__Try it__
Pull out every line below containing the word "begin".

↓

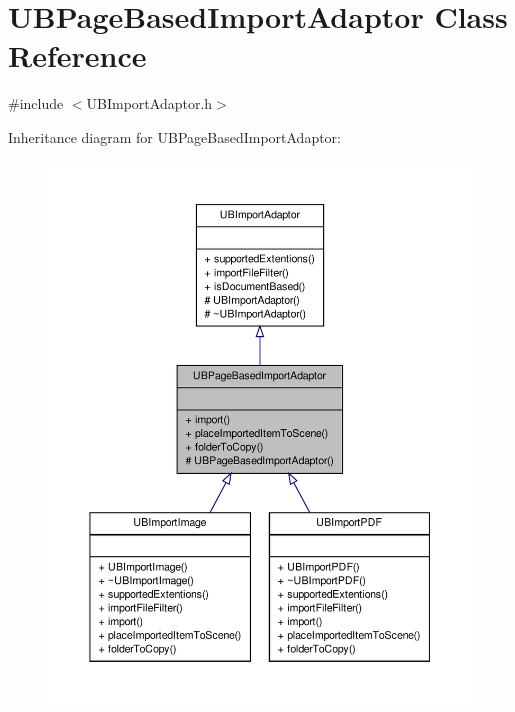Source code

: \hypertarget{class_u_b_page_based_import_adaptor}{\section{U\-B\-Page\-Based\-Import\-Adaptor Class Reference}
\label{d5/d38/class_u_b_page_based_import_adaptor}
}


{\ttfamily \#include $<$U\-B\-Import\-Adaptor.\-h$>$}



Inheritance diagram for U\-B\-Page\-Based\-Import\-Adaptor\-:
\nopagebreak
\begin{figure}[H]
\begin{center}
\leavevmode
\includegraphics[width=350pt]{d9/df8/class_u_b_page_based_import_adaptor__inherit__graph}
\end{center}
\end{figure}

↑
↓

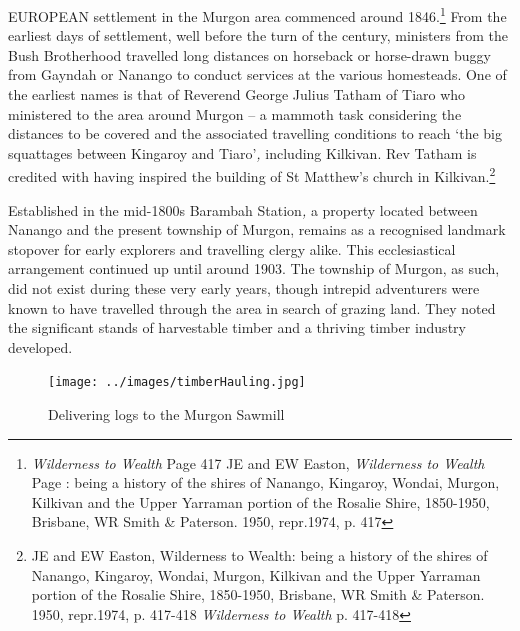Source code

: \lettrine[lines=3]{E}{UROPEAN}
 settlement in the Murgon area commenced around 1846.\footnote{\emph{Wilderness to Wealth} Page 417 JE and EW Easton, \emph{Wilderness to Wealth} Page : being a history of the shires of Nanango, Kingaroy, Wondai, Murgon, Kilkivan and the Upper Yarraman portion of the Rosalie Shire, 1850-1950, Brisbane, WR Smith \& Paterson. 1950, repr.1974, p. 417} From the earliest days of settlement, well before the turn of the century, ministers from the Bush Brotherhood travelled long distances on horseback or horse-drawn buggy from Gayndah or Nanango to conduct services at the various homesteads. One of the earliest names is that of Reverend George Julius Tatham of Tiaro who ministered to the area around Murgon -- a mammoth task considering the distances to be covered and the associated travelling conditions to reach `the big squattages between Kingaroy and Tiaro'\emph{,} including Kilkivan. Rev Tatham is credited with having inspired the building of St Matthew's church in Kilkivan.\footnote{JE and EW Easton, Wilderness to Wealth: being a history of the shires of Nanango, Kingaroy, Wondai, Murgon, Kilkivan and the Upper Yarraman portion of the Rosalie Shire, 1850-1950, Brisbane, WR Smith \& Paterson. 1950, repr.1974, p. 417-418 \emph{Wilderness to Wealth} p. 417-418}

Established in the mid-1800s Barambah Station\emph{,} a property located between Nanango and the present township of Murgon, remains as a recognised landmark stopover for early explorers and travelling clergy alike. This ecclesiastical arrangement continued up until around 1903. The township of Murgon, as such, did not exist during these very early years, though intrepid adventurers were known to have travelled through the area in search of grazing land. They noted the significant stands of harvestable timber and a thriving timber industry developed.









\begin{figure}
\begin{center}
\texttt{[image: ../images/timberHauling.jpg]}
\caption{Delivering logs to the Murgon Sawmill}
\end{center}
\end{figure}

↑

__Reply__
\begin{figure}[H]
\begin{center}
\begin{figure}
\begin{center}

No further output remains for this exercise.